COME DICEVAMO, GLI STATI UNITI HANNO AVUTO LA LORO PRIMA DOSE DI HOUR OF PENANCE. PENSATE DI TORNARE DA QUELLE PARTI NEL PROSSIMO FUTURO? A QUANDO INVECE IL PROSSIMO TOUR EUROPEO? QUALI SONO I VOSTRI PIANI SUL FRONTE LIVE PER IL 2012 E PER LA PROMOZIONE DI “SEDITION”?

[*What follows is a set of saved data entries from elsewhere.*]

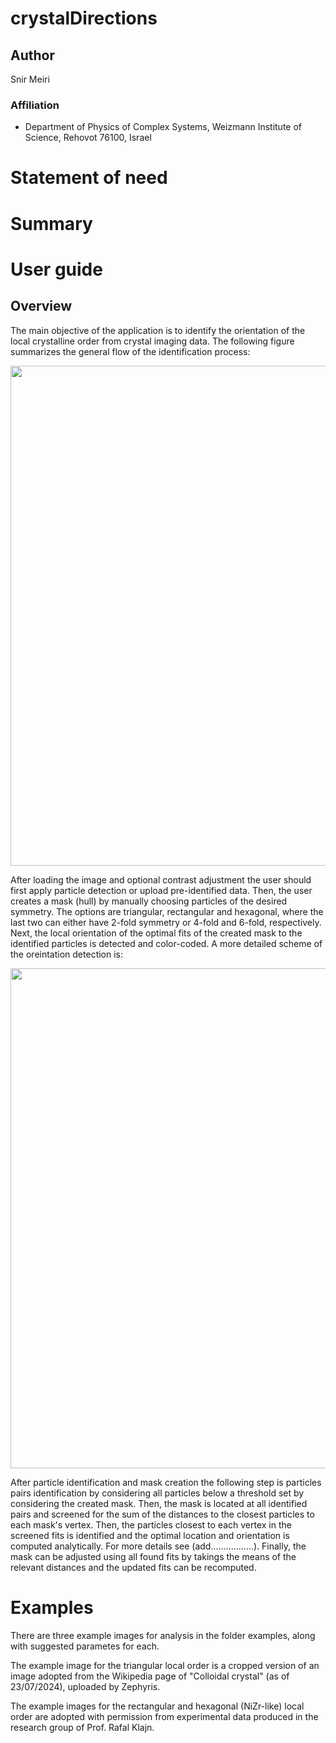 # crystalDirections
## Author
Snir Meiri
### Affiliation
- Department of Physics of Complex Systems, Weizmann Institute of Science, Rehovot 76100, Israel 
# Statement of need

# Summary

# User guide

## Overview
The main objective of the application is to identify the orientation of the local crystalline order from crystal imaging data.
The following figure summarizes the general flow of the identification process:

<img src="https://github.com/SnirMeiri/crystalDirections/blob/main/User%20guide%20images/over1.png" width="800">

After loading the image and optional contrast adjustment the user should first apply particle detection or upload pre-identified data. Then, the user creates a mask (hull) by manually choosing particles of the desired symmetry. The options are triangular, rectangular and hexagonal, where the last two can either have 2-fold symmetry or 4-fold and 6-fold, respectively. Next, the local orientation of the optimal fits of the created mask to the identified particles is detected and color-coded. A more detailed scheme of the oreintation detection is:

<img src="https://github.com/SnirMeiri/crystalDirections/blob/main/User%20guide%20images/over2.png" width="800">

After particle identification and mask creation the following step is particles pairs identification by considering all particles below a threshold set by considering the created mask. Then, the mask is located at all identified pairs and screened for the sum of the distances to the closest particles to each mask's vertex. Then, the particles closest to each vertex in the screened fits is identified and the optimal location and orientation is computed analytically. For more details see (add.................). Finally, the mask can be adjusted using all found fits by takings the means of the relevant distances and the updated fits can be recomputed.  

# Examples
There are three example images for analysis in the folder examples, along with suggested parametes for each. 

The example image for the triangular local order is a cropped version of an image adopted from the Wikipedia page of "Colloidal crystal" (as of 23/07/2024), uploaded by Zephyris.

The example images for the rectangular and hexagonal (NiZr-like) local order are adopted with permission from experimental data produced in the research group of Prof. Rafal Klajn.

“Contiamo di tornare negli Stati Uniti il prima possibile, stiamo vagliando alcune possibilità proprio in questi giorni. Per quanto riguarda l’Europa, si avvicina l’Hellfest in Francia, che non penso abbia bisogno di presentazioni. Nei primi di luglio invece seguiremo l’Extreme Fest in Svizzera, Austria e Germania con Cannibal Corpse, Exodus, Marduk, Destroyer 666 e molte altre band: sarà un vero delirio. A settembre siamo di nuovo in Svizzera per il Carnage Fest con alcune band italiane come Blasphemer e Onirik e stiamo vedendo anche per un tour qui in Europa. Sarà un 2012-2013 molto impegnato… se tutto non finirà il 20 dicembre 2012”.

GRAZIE MILLE! LE ULTIME PAROLE FAMOSE?
“Grazie a voi, come al solito, per lo spazio concessoci e grazie ai vostri lettori! Support death metal! Alla prossima!”.